## Material provided
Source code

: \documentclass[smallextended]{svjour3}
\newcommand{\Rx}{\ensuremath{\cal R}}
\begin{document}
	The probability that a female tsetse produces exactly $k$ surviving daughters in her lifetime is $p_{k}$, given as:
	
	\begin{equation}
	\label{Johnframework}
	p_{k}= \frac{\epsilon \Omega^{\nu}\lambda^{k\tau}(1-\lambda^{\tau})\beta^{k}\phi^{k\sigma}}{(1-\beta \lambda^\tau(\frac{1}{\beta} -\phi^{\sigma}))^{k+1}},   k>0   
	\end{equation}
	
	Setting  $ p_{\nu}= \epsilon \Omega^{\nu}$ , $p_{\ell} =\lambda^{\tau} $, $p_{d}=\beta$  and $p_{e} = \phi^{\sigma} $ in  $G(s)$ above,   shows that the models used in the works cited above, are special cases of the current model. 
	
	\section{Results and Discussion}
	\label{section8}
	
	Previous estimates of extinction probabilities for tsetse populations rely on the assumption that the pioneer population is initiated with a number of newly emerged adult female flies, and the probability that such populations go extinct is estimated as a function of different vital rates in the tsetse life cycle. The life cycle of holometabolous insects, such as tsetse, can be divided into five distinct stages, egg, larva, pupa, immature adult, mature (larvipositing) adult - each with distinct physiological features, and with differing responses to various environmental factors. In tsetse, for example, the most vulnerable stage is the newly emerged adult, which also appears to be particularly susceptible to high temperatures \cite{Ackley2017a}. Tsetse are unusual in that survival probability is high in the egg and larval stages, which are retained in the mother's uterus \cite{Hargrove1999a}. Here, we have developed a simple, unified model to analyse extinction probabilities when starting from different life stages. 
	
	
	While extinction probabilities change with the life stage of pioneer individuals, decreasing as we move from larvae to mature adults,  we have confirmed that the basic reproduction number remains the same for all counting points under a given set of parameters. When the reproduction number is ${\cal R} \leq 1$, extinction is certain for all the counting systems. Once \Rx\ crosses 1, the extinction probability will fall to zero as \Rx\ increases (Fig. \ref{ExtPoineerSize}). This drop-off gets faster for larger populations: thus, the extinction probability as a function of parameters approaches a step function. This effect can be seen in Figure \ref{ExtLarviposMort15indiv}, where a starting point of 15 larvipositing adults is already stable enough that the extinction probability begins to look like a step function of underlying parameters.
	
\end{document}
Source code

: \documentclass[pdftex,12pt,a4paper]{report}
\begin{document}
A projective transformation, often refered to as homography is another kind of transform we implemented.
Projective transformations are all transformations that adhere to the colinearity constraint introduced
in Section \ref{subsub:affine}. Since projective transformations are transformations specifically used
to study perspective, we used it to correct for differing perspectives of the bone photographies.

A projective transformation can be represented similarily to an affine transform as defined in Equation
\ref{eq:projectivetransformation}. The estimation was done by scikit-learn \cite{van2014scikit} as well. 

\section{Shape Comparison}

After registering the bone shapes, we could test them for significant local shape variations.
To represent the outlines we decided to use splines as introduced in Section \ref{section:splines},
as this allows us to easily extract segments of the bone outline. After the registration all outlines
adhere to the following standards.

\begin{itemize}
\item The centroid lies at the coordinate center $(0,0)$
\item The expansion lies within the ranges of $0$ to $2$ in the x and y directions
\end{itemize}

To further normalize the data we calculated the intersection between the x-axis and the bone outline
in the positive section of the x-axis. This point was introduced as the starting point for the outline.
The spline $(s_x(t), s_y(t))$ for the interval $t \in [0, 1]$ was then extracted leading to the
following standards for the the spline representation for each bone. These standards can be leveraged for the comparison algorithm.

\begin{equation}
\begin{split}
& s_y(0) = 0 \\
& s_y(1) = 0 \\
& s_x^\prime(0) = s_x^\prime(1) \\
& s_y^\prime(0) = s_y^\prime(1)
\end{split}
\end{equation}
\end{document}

## Task directions
A verbatim copy of all the entries is the expected result.

## Finished task
Source code

: \documentclass[smallextended]{svjour3}
\newcommand{\Rx}{\ensuremath{\cal R}}
\begin{document}
	The probability that a female tsetse produces exactly $k$ surviving daughters in her lifetime is $p_{k}$, given as:
	
	\begin{equation}
	\label{Johnframework}
	p_{k}= \frac{\epsilon \Omega^{\nu}\lambda^{k\tau}(1-\lambda^{\tau})\beta^{k}\phi^{k\sigma}}{(1-\beta \lambda^\tau(\frac{1}{\beta} -\phi^{\sigma}))^{k+1}},   k>0   
	\end{equation}
	
	Setting  $ p_{\nu}= \epsilon \Omega^{\nu}$ , $p_{\ell} =\lambda^{\tau} $, $p_{d}=\beta$  and $p_{e} = \phi^{\sigma} $ in  $G(s)$ above,   shows that the models used in the works cited above, are special cases of the current model. 
	
	\section{Results and Discussion}
	\label{section8}
	
	Previous estimates of extinction probabilities for tsetse populations rely on the assumption that the pioneer population is initiated with a number of newly emerged adult female flies, and the probability that such populations go extinct is estimated as a function of different vital rates in the tsetse life cycle. The life cycle of holometabolous insects, such as tsetse, can be divided into five distinct stages, egg, larva, pupa, immature adult, mature (larvipositing) adult - each with distinct physiological features, and with differing responses to various environmental factors. In tsetse, for example, the most vulnerable stage is the newly emerged adult, which also appears to be particularly susceptible to high temperatures \cite{Ackley2017a}. Tsetse are unusual in that survival probability is high in the egg and larval stages, which are retained in the mother's uterus \cite{Hargrove1999a}. Here, we have developed a simple, unified model to analyse extinction probabilities when starting from different life stages. 
	
	
	While extinction probabilities change with the life stage of pioneer individuals, decreasing as we move from larvae to mature adults,  we have confirmed that the basic reproduction number remains the same for all counting points under a given set of parameters. When the reproduction number is ${\cal R} \leq 1$, extinction is certain for all the counting systems. Once \Rx\ crosses 1, the extinction probability will fall to zero as \Rx\ increases (Fig. \ref{ExtPoineerSize}). This drop-off gets faster for larger populations: thus, the extinction probability as a function of parameters approaches a step function. This effect can be seen in Figure \ref{ExtLarviposMort15indiv}, where a starting point of 15 larvipositing adults is already stable enough that the extinction probability begins to look like a step function of underlying parameters.
	
\end{document}
Source code

: \documentclass[pdftex,12pt,a4paper]{report}
\begin{document}
A projective transformation, often refered to as homography is another kind of transform we implemented.
Projective transformations are all transformations that adhere to the colinearity constraint introduced
in Section \ref{subsub:affine}. Since projective transformations are transformations specifically used
to study perspective, we used it to correct for differing perspectives of the bone photographies.

A projective transformation can be represented similarily to an affine transform as defined in Equation
\ref{eq:projectivetransformation}. The estimation was done by scikit-learn \cite{van2014scikit} as well. 

\section{Shape Comparison}

After registering the bone shapes, we could test them for significant local shape variations.
To represent the outlines we decided to use splines as introduced in Section \ref{section:splines},
as this allows us to easily extract segments of the bone outline. After the registration all outlines
adhere to the following standards.

\begin{itemize}
\item The centroid lies at the coordinate center $(0,0)$
\item The expansion lies within the ranges of $0$ to $2$ in the x and y directions
\end{itemize}

To further normalize the data we calculated the intersection between the x-axis and the bone outline
in the positive section of the x-axis. This point was introduced as the starting point for the outline.
The spline $(s_x(t), s_y(t))$ for the interval $t \in [0, 1]$ was then extracted leading to the
following standards for the the spline representation for each bone. These standards can be leveraged for the comparison algorithm.

\begin{equation}
\begin{split}
& s_y(0) = 0 \\
& s_y(1) = 0 \\
& s_x^\prime(0) = s_x^\prime(1) \\
& s_y^\prime(0) = s_y^\prime(1)
\end{split}
\end{equation}
\end{document}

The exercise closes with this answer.